Stored data:
[Start of section]

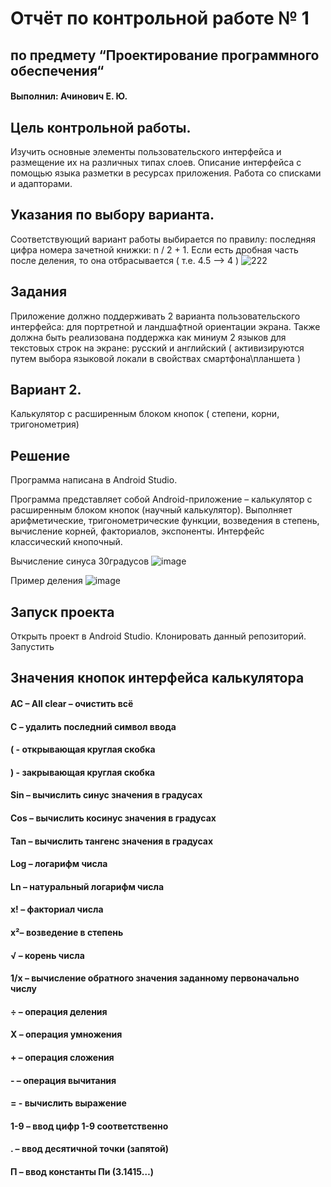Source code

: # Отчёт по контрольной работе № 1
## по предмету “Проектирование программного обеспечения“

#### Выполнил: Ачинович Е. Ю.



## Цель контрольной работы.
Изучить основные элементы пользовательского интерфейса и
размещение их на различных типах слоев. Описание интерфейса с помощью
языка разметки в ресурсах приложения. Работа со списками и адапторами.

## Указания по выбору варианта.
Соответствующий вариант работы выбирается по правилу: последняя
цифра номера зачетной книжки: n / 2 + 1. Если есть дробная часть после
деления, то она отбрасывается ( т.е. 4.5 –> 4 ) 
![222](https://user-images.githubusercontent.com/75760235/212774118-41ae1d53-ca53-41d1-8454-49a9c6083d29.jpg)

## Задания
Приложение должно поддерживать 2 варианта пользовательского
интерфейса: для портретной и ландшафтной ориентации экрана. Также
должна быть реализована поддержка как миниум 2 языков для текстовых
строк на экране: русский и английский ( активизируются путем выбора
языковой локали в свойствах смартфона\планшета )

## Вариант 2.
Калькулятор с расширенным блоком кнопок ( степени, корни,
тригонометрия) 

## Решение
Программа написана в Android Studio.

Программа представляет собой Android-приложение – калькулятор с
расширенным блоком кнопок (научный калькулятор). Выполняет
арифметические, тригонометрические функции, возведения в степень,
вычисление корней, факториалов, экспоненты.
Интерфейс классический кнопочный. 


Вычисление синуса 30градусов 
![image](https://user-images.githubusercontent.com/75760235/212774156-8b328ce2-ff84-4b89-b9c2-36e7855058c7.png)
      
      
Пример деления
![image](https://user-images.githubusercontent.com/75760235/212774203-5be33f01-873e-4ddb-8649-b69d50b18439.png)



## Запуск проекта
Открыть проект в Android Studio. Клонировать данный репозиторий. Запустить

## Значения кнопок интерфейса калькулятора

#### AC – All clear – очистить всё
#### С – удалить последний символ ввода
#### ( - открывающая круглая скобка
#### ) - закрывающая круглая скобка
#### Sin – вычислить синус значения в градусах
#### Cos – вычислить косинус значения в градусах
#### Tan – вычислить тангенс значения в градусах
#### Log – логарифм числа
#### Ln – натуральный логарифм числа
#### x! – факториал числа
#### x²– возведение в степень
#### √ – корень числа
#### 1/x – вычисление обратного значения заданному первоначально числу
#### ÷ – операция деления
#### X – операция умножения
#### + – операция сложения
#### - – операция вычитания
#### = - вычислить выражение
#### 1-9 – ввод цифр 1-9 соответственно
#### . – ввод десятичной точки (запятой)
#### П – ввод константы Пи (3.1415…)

[End of section]

■ **Aim of the task**: Calculate the number of lines above that include the word "логарифм", giving that number by itself.

■ **Exercise response**: 2